On top of the software frameworks and tools, GPUs themselves are also being further developed with technologies such as high-bandwidth interconnects (NVLink) in order to overcome data transfer bottlenecks.

In this work, we seek to characterize the interplay between the data loading/processing frameworks and CPU-GPU cooperation through NVLink in order to first understand the utilization of each part, along with the potential for higher utilization of the interconnects within the frameworks.

Potential domains that would leverage this work include deep learning and databases, where data size scaling pose challenges for GPU acceleration on large data sizes due to the GPU memory capacity.
The work seeks to understand what impacts large-scale data processing has on co-processors and how these impacts are dealt with from both a software and hardware point-of-view.

Intended Learning Outcomes:
1. Reflect on the different frameworks and identify the most relevant ones, for further experimentation.
2. Identify the most relevant workloads in the context of the challenges outlined above.
3. Design an experimental workflow for measurements of relevant metrics.
4. Carry out experimental analysis of the different frameworks and tie findings to intricacies of the different tools.

Survey the different frameworks related to optimizing data loading/processing:
- Machine Learning: (for instance) CoorDL, tf.data, PyTorch DataLoader, DALI
- Database Operators: Thrust, ArrayFire

Setting up environment for testing and comparison of the tools/frameworks.
- For ML, this corresponds to having an environment where, potentially multiple, models can be trained with the aforementioned ML-related frameworks for data loading.
- For databases, this could be TPC-H with an increasing scaling factor that would surpass GPU memory capacity.

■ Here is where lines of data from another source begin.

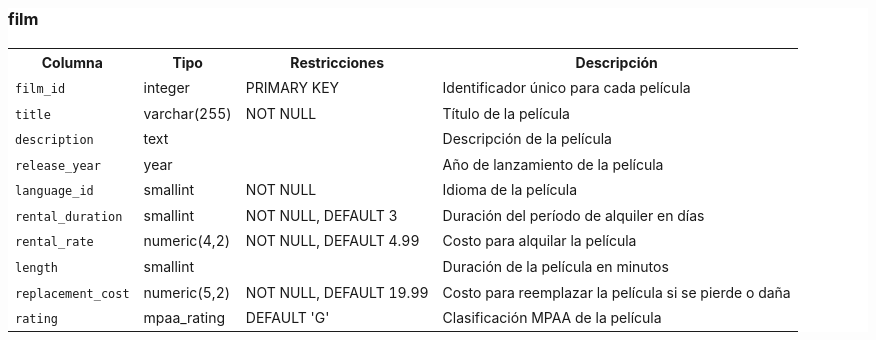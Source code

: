   <h3>film</h3>
        <table>
            <tr><th>Columna</th><th>Tipo</th><th>Restricciones</th><th>Descripción</th></tr>
            <tr>
                <td><code>film_id</code></td>
                <td>integer</td>
                <td>PRIMARY KEY</td>
                <td>Identificador único para cada película</td>
            </tr>
            <tr>
                <td><code>title</code></td>
                <td>varchar(255)</td>
                <td>NOT NULL</td>
                <td>Título de la película</td>
            </tr>
            <tr>
                <td><code>description</code></td>
                <td>text</td>
                <td></td>
                <td>Descripción de la película</td>
            </tr>
            <tr>
                <td><code>release_year</code></td>
                <td>year</td>
                <td></td>
                <td>Año de lanzamiento de la película</td>
            </tr>
            <tr>
                <td><code>language_id</code></td>
                <td>smallint</td>
                <td>NOT NULL</td>
                <td>Idioma de la película</td>
            </tr>
            <tr>
                <td><code>rental_duration</code></td>
                <td>smallint</td>
                <td>NOT NULL, DEFAULT 3</td>
                <td>Duración del período de alquiler en días</td>
            </tr>
            <tr>
                <td><code>rental_rate</code></td>
                <td>numeric(4,2)</td>
                <td>NOT NULL, DEFAULT 4.99</td>
                <td>Costo para alquilar la película</td>
            </tr>
            <tr>
                <td><code>length</code></td>
                <td>smallint</td>
                <td></td>
                <td>Duración de la película en minutos</td>
            </tr>
            <tr>
                <td><code>replacement_cost</code></td>
                <td>numeric(5,2)</td>
                <td>NOT NULL, DEFAULT 19.99</td>
                <td>Costo para reemplazar la película si se pierde o daña</td>
            </tr>
            <tr>
                <td><code>rating</code></td>
                <td>mpaa_rating</td>
                <td>DEFAULT 'G'</td>
                <td>Clasificación MPAA de la película</td>
            </tr>
            <tr>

Obtain an overview over the hardware utilization within the different tools. It is likely that not all of them take all steps of the workload into account or utilize some of the latest technology embedded in the hardware.
- Measurement of metrics such as data processing throughput, GPU idle/stall time, query execution time, overlap between I/O and downstream training compute. Measurements are carried out wrt. utilization of the type of interconnect. Both types of workloads should manage data sizes larger than GPU memory.